Remarking on the difference in style between the earlier and later editions of the Essays, Lord Macaulay has been led to the conclusion that in the works of Bacon, as in those of Burke, terseness in youth gives place to rich copiousness in old age-a reversal of the natural order of rhetorical development. And this opinion has been so generally adopted without question that a refutation of it may not be without use.
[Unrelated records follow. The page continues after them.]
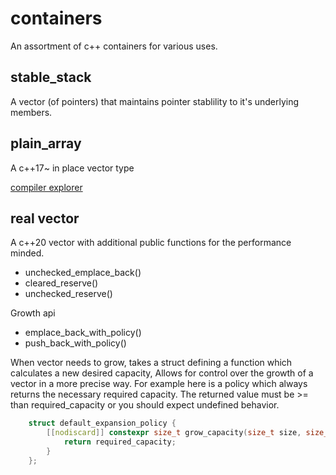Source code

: # containers
An assortment of c++ containers for various uses.

## stable_stack
A vector (of pointers) that maintains pointer stablility to it's underlying members.

## plain_array
A c++17~ in place vector type

[compiler explorer](https://compiler-explorer.com/#z:OYLghAFBqd5QCxAYwPYBMCmBRdBLAF1QCcAaPECAM1QDsCBlZAQwBtMQBGAFlICsupVs1qhkAUgBMAISnTSAZ0ztkBPHUqZa6AMKpWAVwC2tEJM6kt6ADJ5amAHLGARpmIgA7KQAOqBYXVaPUMTMwtffzU6W3snI1d3LyUVKNoGAmZiAmDjU3NFZUxVQPTMghjHFzdPRQysnND8hTryu0r46o8ASkVUA2JkDgByKQBmO2RDLABqKUkEAgJvBRAAelXiZgB3ADpgQgQDZwMlAboCLQIdtCNVgEFtNwVmI2ZVtHpmNuIFVdfmtzvc5few/VbeYR2AD6mU2AE8dgg5uIAAx3VHoyTjWiTAwzcSjHTqZrETAvAnYDFjCZTTCzQkkuzAClUtF2AjTV52CBdWYeWRo6ZC6YfAEAD28xBFwO%2BKxAEJBMOI8IJRPopGmo0kFOmF2a9IAIrMAKyyY0Gnl8gV3YW26WfWUgeWQ2hKlWE9karU6gBubAMmAUBOtduFNClEH8AC9MFCOXhDdMUcHpgnVdM/YZA9dmN5mMhCHDLatptrRtJU3I5F0MaHQ5mAwodgYcQgigBrTDoKGYIwKwZQ5z59sQPA18u1uvh6YQFMN7PRzCW9MQedNlh5gsEIu8gBUmumJe44%2BkNcFddta52ue8VggFgz/oXeBjPJPk9D09n5cfWabi%2BXQlf0bHNN0LHlgzPG0L2FK9e37WMh2QEcrwArp33PUN1mA7MbzvK8N3zcDeQAWhw/8XyXHppgANmPYMPztODNiUVcnybVx9loZcZGmAAODUr047leTkUt6InTCmPYnZfG8KEqGIc4IMk6D6xkuSFKU%2BgVJDOtmOYVihMwLieIrUYMLU6S/1k1B5KQkdLIvK9NIc3TGMvGS7FOAg2Js4TuNE3iaI1SQNQkvTQ1JAh%2BlociGKk8QPAtSzGI%2BDJHWdRVYWYOFVU9TUy2waYFC2XM40DAgEqs0ryr1K54OEAc3M4FEnOFWr5PqnZGvzRDhwgSRUqk9KQSeJ0FWhHK8o9dVCp1TqKuaKEy0ikqyq6yqVp6vsmv65CIAs6rGMW7rOsjDaloIFb2qFZp0CdNADA5VV0zmTrdUq8RjR0WhkVU20v0XONU0TZMfzTIDTsqnY0JTPAqxkKCL3ux6%2Bhewl02h5pvukBHzXpHR0zAEYftoEnjqkoHKJByGjXBitIZ0da6q2yRYco3TKxkasPI6ggHpQdHCaxy76pW3H8aNV6gIpsmKdUk6BbR56RaAuZRQuCUpXq77fv%2B61GOpmNabB%2BHCc%2B5oOdfE9udkJG%2Bbu5WhdVmXmd100pbV5m5d%2BhXDak6LYqTY7kqGHpWBAIZjSGUhTCGFFY9QKOiZ53iFD6AY6TGThY4IKPE/Q0h2xAY1uB2FEUT41qPE4Y0PAATmNSQvEjoZuFjowuEruOC6TqPY5WFFSHzhPw9IOBYCQG5vDwdgyAoCAZ7n6pJhEYA42IFt21IKg54uH5KGcPvSGcOxMjhKPc9IG4jEuAB5WhWEvsfSCwV5RHYE/8FJYofUDE%2BmAxRFGesMa%2B7JlAn1YHgZwmxiBwj0FgK%2BediB4C7kMXOPQaD0CYGwDgrV%2BCCGEKIFAiN5DQOcCsWAtAXgcFUKSUg/93AEC3rQdsRc7KpBWEMEi90CQGgkGnaQkgUTTBIvfBQg9CjFA0BAKwDRTCcAbpYbQFQ4gJBAE3HwfgAh0AUVwZRERdG0DUVUdwWjkhFFSKUeo%2BhcgGIKCkEoLRTEdHMcaWoZR9FKM8VkVxGim49Azv0QYXAI5Rxjr3V%2Bychhij4jREidERTEOADOFh29eQQFwIQEgswsQPj0H2FeUoc68lTvbaQec%2B5FxLtwY0OwG4N04HxBukg%2BLcBEdwDwkhlFtw7qQLurVh7x0TqQGJg8QDD1HoXcJQxJCd27sMk%2B4yR7VJ6Ew/wGhuBAA%3D%3D%3D)

## real vector
A c++20 vector with additional public functions for the performance minded.

* unchecked_emplace_back()
* cleared_reserve()
* unchecked_reserve()

Growth api

* emplace_back_with_policy()
* push_back_with_policy()

When vector needs to grow, takes a struct defining a function which calculates a new desired capacity, Allows for control over the growth of a vector in a more precise way. For example here is a policy which always returns the necessary required capacity. The returned value must be >= than required_capacity or you should expect undefined behavior.
```c++
	struct default_expansion_policy {
		[[nodiscard]] constexpr size_t grow_capacity(size_t size, size_t capacity, size_t required_capacity) noexcept {
			return required_capacity;
		}
	};
```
I do not believe that Lord Macaulay would have come to this conclusion if he had had before him that complete collection of Bacon's works for which these and later times will remain deeply indebted to Mr. Spedding. Bacon's style varied almost as much as his handwriting; but it was influenced more by the subject-matter than by youth or old age. Few men have shown equal versatility in adapting their language to the slightest shade of circumstance and purpose. His style depended upon whether he was addressing a king, or a great nobleman, or a philosopher, or a friend; whether he was

composing a State paper, pleading in a State trial, magnifying the Prerogative, extolling Truth, discussing studies, exhorting a judge, sending a New Year's present, or sounding a trumpet to prepare the way for the Kingdom of Man over Nature.) It is a mistake to suppose that Bacon was never florid till he grew old. On the contrary, in the early Devices, written during his connection with Essex, he uses a rich exuberant style and poetic rhythm; but he prefers the rhetorical question of appeal to the complex period. On the other hand, in all his formal philosophical works, even in the Advancement of Learning, published as early as 1605, he uses the graver periodic structure, though often illustrated with rich metaphor. The Essays, both early and late, abound in pithy metaphor, as their natural illustration; but in the later and weightier edition in which they were enlarged not only in number, but also "in weight so that they are indeed a new work "there is an intentional increase of rhetorical ornament and illustration, and, in some of the later Essays on more serious subjects, there is somewhat more of the periodic structure. But this is caused by the weight of the subject, not by weight of years.

As instances, take first the following specimens of the early florid style (a comparison between the servant of Love and the servant of Self-love) from the Device of Essex, 1594-5:

"But give ear now to the comparison of my master's condition, and acknowledge such a difference as betwixt the melting hailstone and the solid pearl. Indeed it seemeth to depend as the globe of the earth seemeth to hang in the air; but yet it is firm and stable in itself. It is like a cube or die-form, which, toss it or throw it any way, it ever lighteth upon a square... His falls are like the falls of Antaeus; they renew his strength: his clouds are like the clouds of harvest, which makes the sun break forth with greater force; his wanes and changes are like the moon, whose globe is all light towards the sun when it is all dark towards the world; such is the excellency of her nature and of his estate."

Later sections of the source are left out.